+++ Dataset records +++

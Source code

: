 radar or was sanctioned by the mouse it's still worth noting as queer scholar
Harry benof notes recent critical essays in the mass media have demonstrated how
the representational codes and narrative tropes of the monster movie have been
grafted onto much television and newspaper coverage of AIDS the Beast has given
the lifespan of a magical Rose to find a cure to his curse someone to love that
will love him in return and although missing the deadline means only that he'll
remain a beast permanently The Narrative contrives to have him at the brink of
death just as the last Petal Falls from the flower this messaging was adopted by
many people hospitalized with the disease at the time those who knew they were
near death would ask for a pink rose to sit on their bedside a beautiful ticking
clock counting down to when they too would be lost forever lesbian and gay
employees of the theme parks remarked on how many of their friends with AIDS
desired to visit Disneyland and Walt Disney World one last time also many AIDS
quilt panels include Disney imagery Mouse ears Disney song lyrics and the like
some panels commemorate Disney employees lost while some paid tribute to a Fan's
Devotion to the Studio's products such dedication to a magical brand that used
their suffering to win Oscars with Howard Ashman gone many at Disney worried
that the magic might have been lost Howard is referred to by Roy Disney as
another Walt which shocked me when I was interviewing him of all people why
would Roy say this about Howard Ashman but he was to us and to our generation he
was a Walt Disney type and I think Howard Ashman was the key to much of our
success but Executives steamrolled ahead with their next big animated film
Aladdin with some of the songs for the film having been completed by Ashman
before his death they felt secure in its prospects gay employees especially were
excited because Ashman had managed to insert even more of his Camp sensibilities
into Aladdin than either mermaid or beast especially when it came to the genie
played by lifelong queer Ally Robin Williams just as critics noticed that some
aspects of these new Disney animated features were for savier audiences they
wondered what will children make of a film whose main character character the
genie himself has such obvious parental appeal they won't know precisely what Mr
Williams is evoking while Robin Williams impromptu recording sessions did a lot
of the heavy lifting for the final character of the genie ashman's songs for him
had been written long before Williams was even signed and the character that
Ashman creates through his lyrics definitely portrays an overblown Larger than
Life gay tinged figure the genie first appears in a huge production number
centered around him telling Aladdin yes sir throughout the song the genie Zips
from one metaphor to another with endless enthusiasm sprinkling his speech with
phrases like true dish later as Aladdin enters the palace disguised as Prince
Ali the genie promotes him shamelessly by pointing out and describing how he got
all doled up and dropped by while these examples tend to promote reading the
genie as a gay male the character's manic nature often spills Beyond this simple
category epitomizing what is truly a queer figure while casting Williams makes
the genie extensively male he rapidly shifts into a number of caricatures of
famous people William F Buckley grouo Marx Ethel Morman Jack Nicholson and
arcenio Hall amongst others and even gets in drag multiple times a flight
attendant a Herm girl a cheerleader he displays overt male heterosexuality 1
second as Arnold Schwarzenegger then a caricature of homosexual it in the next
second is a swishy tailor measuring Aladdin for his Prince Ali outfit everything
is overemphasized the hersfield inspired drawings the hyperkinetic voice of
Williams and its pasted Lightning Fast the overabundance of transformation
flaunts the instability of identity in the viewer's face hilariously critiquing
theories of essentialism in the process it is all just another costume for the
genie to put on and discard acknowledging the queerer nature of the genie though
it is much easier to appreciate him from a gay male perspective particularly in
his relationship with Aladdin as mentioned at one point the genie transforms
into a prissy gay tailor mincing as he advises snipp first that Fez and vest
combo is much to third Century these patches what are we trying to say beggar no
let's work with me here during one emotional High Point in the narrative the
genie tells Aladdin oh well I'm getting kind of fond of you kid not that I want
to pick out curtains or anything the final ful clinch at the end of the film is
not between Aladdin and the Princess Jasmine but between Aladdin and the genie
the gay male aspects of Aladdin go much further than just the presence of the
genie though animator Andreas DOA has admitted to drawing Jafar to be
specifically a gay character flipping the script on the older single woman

+++

◆ Work request
All lines of the records above that contain the word "people" are to be copied out.

◆ Expected answer
many people hospitalized with the disease at the time those who knew they were
another Walt which shocked me when I was interviewing him of all people why
famous people William F Buckley grouo Marx Ethel Morman Jack Nicholson and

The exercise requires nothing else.